ABOUT THIS TASK: If a line below includes the string "name", copy it.

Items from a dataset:
- - - - -

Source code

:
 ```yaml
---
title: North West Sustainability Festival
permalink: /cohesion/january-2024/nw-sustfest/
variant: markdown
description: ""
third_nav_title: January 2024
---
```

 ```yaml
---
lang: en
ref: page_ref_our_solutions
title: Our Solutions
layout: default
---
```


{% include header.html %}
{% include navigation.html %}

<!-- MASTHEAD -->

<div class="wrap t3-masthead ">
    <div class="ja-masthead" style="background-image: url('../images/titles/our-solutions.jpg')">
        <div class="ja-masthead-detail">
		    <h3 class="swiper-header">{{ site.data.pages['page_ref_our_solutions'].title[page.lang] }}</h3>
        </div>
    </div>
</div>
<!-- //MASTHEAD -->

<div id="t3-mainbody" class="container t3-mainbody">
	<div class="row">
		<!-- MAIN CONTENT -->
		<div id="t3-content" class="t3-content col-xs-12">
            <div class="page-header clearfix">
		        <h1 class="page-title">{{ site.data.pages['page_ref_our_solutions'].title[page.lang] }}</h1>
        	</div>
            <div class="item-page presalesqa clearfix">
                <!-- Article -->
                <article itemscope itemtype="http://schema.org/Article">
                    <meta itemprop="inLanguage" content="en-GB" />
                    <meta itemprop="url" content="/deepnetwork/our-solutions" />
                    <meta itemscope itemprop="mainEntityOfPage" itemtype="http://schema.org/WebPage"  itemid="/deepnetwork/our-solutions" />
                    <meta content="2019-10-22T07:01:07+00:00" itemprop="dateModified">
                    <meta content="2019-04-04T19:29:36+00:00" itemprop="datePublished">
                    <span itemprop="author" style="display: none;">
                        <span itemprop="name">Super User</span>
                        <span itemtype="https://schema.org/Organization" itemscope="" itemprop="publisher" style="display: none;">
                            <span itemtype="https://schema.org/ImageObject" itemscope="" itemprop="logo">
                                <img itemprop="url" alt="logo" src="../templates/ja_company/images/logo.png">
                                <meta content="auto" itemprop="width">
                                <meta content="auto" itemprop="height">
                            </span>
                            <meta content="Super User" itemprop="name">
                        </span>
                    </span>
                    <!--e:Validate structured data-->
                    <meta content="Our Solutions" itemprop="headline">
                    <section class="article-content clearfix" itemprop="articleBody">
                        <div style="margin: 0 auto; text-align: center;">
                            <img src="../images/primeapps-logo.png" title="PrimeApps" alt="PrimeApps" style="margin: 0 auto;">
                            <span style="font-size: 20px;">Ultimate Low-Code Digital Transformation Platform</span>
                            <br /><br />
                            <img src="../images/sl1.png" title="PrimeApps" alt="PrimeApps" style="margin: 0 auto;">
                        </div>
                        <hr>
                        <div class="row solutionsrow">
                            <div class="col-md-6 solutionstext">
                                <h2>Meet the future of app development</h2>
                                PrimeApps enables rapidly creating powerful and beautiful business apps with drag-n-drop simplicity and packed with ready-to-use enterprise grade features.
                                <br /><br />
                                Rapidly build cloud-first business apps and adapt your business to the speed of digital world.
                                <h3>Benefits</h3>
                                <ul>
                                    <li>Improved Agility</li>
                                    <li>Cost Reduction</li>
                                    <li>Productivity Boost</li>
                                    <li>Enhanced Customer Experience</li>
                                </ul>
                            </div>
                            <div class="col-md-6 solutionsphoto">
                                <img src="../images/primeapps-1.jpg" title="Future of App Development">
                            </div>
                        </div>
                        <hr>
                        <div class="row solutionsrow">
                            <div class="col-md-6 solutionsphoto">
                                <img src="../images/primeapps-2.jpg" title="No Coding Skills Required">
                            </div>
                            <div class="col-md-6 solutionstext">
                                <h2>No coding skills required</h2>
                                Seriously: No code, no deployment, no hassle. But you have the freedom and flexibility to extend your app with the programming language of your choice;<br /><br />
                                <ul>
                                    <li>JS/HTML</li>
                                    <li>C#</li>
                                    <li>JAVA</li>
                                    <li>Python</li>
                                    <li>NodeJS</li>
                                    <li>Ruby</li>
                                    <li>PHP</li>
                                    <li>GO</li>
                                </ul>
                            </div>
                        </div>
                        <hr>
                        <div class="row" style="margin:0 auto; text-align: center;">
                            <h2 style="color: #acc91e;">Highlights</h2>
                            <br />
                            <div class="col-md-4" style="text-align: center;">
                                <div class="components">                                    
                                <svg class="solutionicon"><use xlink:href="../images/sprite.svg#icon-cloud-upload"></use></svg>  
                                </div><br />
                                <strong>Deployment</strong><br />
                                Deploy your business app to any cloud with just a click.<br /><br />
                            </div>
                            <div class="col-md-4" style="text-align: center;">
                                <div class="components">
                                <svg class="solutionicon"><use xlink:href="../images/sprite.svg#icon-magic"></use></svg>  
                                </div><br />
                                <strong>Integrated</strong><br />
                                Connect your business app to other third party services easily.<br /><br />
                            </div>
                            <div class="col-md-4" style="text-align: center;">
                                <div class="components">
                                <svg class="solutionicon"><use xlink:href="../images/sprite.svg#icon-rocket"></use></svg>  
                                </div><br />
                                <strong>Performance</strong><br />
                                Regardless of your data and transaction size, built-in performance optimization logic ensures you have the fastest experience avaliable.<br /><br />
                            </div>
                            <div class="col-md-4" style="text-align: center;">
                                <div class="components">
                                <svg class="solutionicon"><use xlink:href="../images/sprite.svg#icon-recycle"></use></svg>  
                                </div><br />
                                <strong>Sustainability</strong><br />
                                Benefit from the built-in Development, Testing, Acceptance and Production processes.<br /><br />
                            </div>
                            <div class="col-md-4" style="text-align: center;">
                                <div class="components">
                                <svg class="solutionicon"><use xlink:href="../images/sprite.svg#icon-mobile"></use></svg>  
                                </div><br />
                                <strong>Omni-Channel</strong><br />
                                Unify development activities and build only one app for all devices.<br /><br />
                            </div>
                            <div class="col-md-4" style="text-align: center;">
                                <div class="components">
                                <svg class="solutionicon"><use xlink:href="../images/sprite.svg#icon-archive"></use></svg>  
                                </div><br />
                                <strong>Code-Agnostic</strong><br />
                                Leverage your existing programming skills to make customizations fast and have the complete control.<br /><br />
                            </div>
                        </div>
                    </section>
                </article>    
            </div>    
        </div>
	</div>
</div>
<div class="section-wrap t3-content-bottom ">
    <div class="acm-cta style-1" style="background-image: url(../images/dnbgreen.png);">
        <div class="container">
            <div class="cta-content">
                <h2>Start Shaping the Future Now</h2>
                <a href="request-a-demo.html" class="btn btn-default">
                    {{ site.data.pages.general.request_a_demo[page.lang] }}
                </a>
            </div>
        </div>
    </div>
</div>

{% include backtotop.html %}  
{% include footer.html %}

- - - - -

TASK SOLUTION:
                        <span itemprop="name">Super User</span>
                            <meta content="Super User" itemprop="name">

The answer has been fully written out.